Obrigada por me ensinar a trabalhar remotamente, e a ser produtiva, e a ser organizada com as tarefas e a planejar com antecedência. Obrigada por me apresentar a espiritualidade, mesmo que o custo tenha sido viver no limite por tanto tempo, obrigada. Por me ensinar que a paz eu só encontrarei dentro de mim, e que só poderei viver nela quando ela não dependa de onde eu estou.
Obrigada por me ensinar uma das variações mais bonitas do espanhol. Obrigada por me ensinar a gostar de ceviche e frutos do mar, e obrigada mais ainda por me motivar a ser vegetariana e já não querer comer nada disso. Obrigada por me acolher em um lugar tão lindo e cheio de personalidade como o distrito de Barranco.
Obrigada por ter me dado poucas e tão boas amizades. Obrigada por ter tentado me dar tantas outras, que eu fui distraída demais para cultivar.
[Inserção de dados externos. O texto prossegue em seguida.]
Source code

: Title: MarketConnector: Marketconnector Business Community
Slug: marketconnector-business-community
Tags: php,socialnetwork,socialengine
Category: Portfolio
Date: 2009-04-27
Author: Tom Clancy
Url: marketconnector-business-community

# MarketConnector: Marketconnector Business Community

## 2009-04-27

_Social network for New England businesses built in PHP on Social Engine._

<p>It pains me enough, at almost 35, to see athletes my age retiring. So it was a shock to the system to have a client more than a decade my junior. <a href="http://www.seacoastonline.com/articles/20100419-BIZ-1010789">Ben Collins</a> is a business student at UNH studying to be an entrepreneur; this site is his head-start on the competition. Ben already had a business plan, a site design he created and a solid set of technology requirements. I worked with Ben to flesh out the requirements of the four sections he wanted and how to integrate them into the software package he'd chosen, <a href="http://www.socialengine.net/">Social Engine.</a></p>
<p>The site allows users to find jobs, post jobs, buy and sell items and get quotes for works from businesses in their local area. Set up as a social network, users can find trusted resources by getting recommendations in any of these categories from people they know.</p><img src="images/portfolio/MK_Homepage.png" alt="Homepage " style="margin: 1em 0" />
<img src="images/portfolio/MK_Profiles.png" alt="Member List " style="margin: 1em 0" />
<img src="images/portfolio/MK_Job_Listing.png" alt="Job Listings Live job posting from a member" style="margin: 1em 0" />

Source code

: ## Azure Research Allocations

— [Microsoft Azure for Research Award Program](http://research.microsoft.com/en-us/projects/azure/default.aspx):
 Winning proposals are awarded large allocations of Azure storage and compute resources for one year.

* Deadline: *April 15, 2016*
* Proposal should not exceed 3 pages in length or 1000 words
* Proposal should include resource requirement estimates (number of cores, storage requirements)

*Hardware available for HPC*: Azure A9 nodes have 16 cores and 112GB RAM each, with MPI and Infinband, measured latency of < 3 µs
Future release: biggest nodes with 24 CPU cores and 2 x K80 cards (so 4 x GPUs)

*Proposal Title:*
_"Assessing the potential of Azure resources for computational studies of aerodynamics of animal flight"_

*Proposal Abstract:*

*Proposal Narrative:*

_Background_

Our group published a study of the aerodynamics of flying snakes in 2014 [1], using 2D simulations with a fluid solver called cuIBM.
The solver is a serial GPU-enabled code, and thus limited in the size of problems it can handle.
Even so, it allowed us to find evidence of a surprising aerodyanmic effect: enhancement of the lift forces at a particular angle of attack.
Obrigada por, com isso, me ensinar que qualquer novo lugar onde eu passe algum tempo, só se sentirá como casa se eu me esforçar para cativar pessoas que compartilham este pedaço de suas jornadas comigo.
Obrigada por me afastar de tudo o que eu mais gostava, para que eu pudesse aprender o que realmente importa para mim e encontrasse meu caminho de volta. Obrigada por ter tido paciência comigo nos meus dias mais rabugentos e saber me ganhar sendo apenas o que você é.
Lima, neste momento eu sinto uma mistura de alívio pelo dever cumprido, e de saudade antecipada de você. Saudade do Quiche de Alho Poró da Bodega Verde, das noites de Microteatro, de assistir ao pôr-do-sol no Malecón em Barranco. Saudade dos Waffles do El Bigote, e do cardápio inteiro do Veda, e da vista do meu escritório. Saudade da feirinha orgânica de Barranco, e até de pegar metropolitano para ir ao trabalho (de quando ele está lotado eu não estou sentindo saudade não, tá?). Saudade de caminhar pela Casas & Cosas, mesmo sem comprar nada, ou de visitar o Museo de Arte Contemporaneo. Ah… as noites dos museus! Que saudade!
Saudade dos chás Grandmas Garden, e do Lugar de la Memoria, e do Museo Larco. Ah, falando em comida, ainda não consegui lidar com a saudade que vou sentir do nhoque de camote com nozes caramelizadas do La Nacional (será minha refeição de despedida!).
Saudade das segundas-feiras de jazz no La Noche Barranco e um pouquinho de raiva de não ter aproveitado melhor. Também vou sentir saudade da pizza com borda de quinoa do Mamma Tomato.
Obrigada, Lima. Obrigada por ter sido tão intensa em minha vida, por ter me provocado todos os sentimentos mais contraditórios e reveladores. Obrigada até pelo que eu ainda não conheci, assim eu posso ter desculpa para voltar.
Ai, Aninha! Me tirou lágrimas… Talvez outros leitores não entendam essa nostalgia misturada com o desespero vivido em alguns momentos. Eu te entendo, e me alegro por você ter resistido muito além de um periodo de “gestação” (risos…)
Lima te trouxe amizades longínquas também, co.o eu.
Estou certa que vou te encontrar muitas vezes pelas trilhas do turismo, pelo mundo.
Vá feliz pois você merece!
Um abraço doce, com sabor do chocolate Rapa Nui.
Ai, amiga! Que palavras mais lindas e doces! Você é o máximo! Sim, aguentei a gestação e ainda fiquei mais um ano! hehe Mas não seria quem eu sou hoje se não fosse esta experiência, então, valeu a pena demais! E sim, os amigos que ganhei foram o melhor de tudo isso! Abraço forte, nos vemos em breve, né?
Que lindo, Ana! Sucesso nas suas novas etapas!